Theories come from having a lot of evidence, and so they take a lot of evidence (or a new type of evidence) to overturn. It does happen.
But.... then you claim that IDists and Creationists perform in a way that doesn't match with this ideal and you ultimately (at the end of your post) only fault them.
Also, how do you advance from one square to the next when the best you can really do in science is show that a current theory hasn't been falsified (an initial square)?
Making a prediction, testing that prediction, and verifying the result is a little better than showing something has not been falsified, It’s showing you can rely on the theory for other observations.
Say you then carry that reasoning into the next square and find some evidential support for square 2... but all along you still haven't proven anything with square 1. Only that it hasn't been shown to be false....yet.

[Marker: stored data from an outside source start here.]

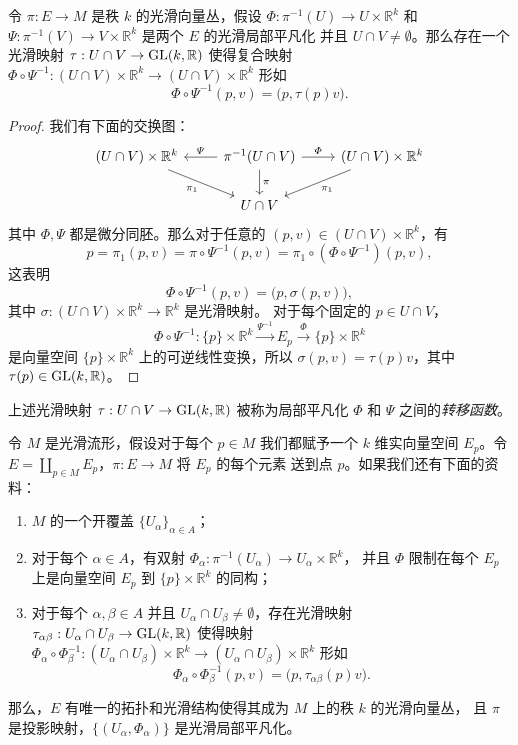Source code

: \begin{lemma}
  令 $\pi:E\to M$ 是秩 $k$ 的光滑向量丛，假设 $\varPhi:\pi^{-1}(U)\to U\times \mathbb{R}^k$
  和 $\varPsi:\pi^{-1}(V)\to V\times \mathbb{R}^k$ 是两个 $E$ 的光滑局部平凡化
  并且 $U\cap V\neq\emptyset$。那么存在一个光滑映射 $\tau:U\cap V\to \operatorname{GL}(k,\mathbb{R})$
  使得复合映射 $\varPhi\circ\varPsi^{-1}:(U\cap V)\times \mathbb{R}^k\to (U\cap V)\times \mathbb{R}^k$
  形如
  \[
    \varPhi\circ\varPsi^{-1}(p,v)=\bigl(p,\tau(p)v\bigr)  .
  \]
\end{lemma}
\begin{proof}
  我们有下面的交换图：
  \[
    \begin{tikzcd}[column sep=2.4em]
      (U\cap V)\times \mathbb{R}^k\arrow[dr,"\pi_1"']
      &
      \pi^{-1}(U\cap V)\arrow[l,"\varPsi"']\arrow[r,"\varPhi"]\arrow[d,"\pi"]
      &
      (U\cap V)\times \mathbb{R}^k\arrow[dl,"\pi_1"]\\
      & 
      U\cap V
      &
    \end{tikzcd}  
  \]
  其中 $\varPhi,\varPsi$ 都是微分同胚。那么对于任意的
  $(p,v)\in(U\cap V)\times \mathbb{R}^k$，有
  \[
    p=\pi_1(p,v)=\pi\circ\varPsi^{-1}(p,v)=\pi_1\circ(\varPhi\circ\varPsi^{-1})
    (p,v),  
  \]
  这表明
  \[
    \varPhi\circ\varPsi^{-1}(p,v)=\bigl(p,\sigma(p,v)\bigr),
  \]
  其中 $\sigma:(U\cap V)\times \mathbb{R}^k\to \mathbb{R}^k$ 是光滑映射。
  对于每个固定的 $p\in U\cap V$，
  \[ 
    \varPhi\circ\varPsi^{-1}:\{p\}\times \mathbb{R}^k\xrightarrow{\varPsi^{-1}}
    E_p\xrightarrow{\varPhi}\{p\}\times \mathbb{R}^k
  \]
  是向量空间 $\{p\}\times \mathbb{R}^k$ 上的可逆线性变换，所以
  $\sigma(p,v)=\tau(p)v$，其中 $\tau(p)\in\operatorname{GL}(k,\mathbb{R})$。
\end{proof}

上述光滑映射 $\tau:U\cap V\to\operatorname{GL}(k,\mathbb{R})$ 被称为局部平凡化
$\varPhi$ 和 $\varPsi$ 之间的\emph{转移函数}。

\begin{lemma}[向量丛坐标卡引理]
  令 $M$ 是光滑流形，假设对于每个 $p\in M$ 我们都赋予一个 $k$ 维实向量空间
  $E_p$。令 $E=\coprod_{p\in M}E_p$，$\pi:E\to M$ 将 $E_p$ 的每个元素
  送到点 $p$。如果我们还有下面的资料：
  \begin{enumerate}
    \item $M$ 的一个开覆盖 $\{U_\alpha\}_{\alpha\in A}$；
    \item 对于每个 $\alpha\in A$，有双射 $\varPhi_\alpha:\pi^{-1}(U_\alpha)\to U_\alpha\times \mathbb{R}^k$，
    并且 $\varPhi$ 限制在每个 $E_p$ 上是向量空间 $E_p$ 到 $\{p\}\times \mathbb{R}^k$ 的同构；
    \item 对于每个 $\alpha,\beta\in A$ 并且 $U_\alpha\cap U_\beta\neq\emptyset$，存在光滑映射
    $\tau_{\alpha\beta}:U_\alpha\cap U_\beta\to \operatorname{GL}(k,\mathbb{R})$ 使得映射
    $\varPhi_\alpha\circ\varPhi_\beta^{-1}:(U_\alpha\cap U_\beta)\times \mathbb{R}^k\to (U_\alpha\cap U_\beta)\times \mathbb{R}^k$
    形如
    \[
      \varPhi_\alpha\circ\varPhi_\beta^{-1}(p,v)=\bigl(p,\tau_{\alpha\beta}(p)v\bigr).  
    \]
  \end{enumerate}
  那么，$E$ 有唯一的拓扑和光滑结构使得其成为 $M$ 上的秩 $k$ 的光滑向量丛，
  且 $\pi$ 是投影映射，$\{(U_\alpha,\varPhi_\alpha)\}$ 是光滑局部平凡化。
\end{lemma}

I’m not sure what you mean. We may have pushed this metaphor too far.
In your second paragraph you claim:
They already have decided the path, so they say the price of the car has to change to match the path they see.
Okay, say I agree with you. What does the naturalist do though? Isn't a path decided in that worldview?
Naturalism (no qualifier) is a philosophical point of view that can never be proven (or disproven, short of a miracle), but also requires no specific natural findings to be true.
Or... is there entirely no evidence in the universe that could ever conceivably support the notion that just maybe this is all designed?
Design inferences are made all the time in science. As far as I know, none of the criteria we use apply to the universe or life generally.
For example, excessive simplicity is a hallmark of design. We presume Mt. Rushmore is designed, while the Man in the Mountain is not, because one has smooth surfaces and simple, straight-forward styling, while the other is craggy and uneven. Generally, we think that better designers make simpler things.
They already have decided the path, so they say the price of the car has to change to match the path they see.
Okay, say I agree with you. What does the naturalist do though? Isn't a path decided in that worldview?
Although Iron Mike used the term "naturalist," I suspect that he was referrin to an alternative view of evolution...i.e., the classical "modern synthetic" theory. Your critcism of ID'ers, Eric, is just as applicable to that whole school of "thought" I put "thought" in scarequotes because, for the faithful, it is more of an ideology where one's conclusions dictate the premises and thereafter the premises dictate the conclusions.
Although Iron Mike used the term "naturalist," I suspect that he was referrin to an alternative view of evolution...i.e., the classical "modern synthetic" theory.
iron mike tyson has only made a handful of posts in here, and has not told me who he is on Telic Thoughts, so I don't know enough to confirm or deny that with respect to him specifically.
However, there are many ID proponents who in fact don't really care whether you are discussing Dawkin's adaptationism, Gould's process structuralism, Margulis' endosymbiosis, or and of those other opinions. If it does not specifically recognize the necessity of a designer to create life and/or species, it is naturalism/atheism. So, on a purely intuitive note, I disagree this is what he meant.
Your critcism of ID'ers, Eric, is just as applicable to that whole school of "thought" I put "thought" in scarequotes because, for the faithful, it is more of an ideology where one's conclusions dictate the premises and thereafter the premises dictate the conclusions.
I'm not going to disagree with you there. I think an adaptationist engages in, at best, a redefiniton of events to fit them into a particular lens.
well I like the idea that being wrong on the first try makes it that much more likely you'll be right the next time. works for me.
oh, and bug girl sounds like a fun person.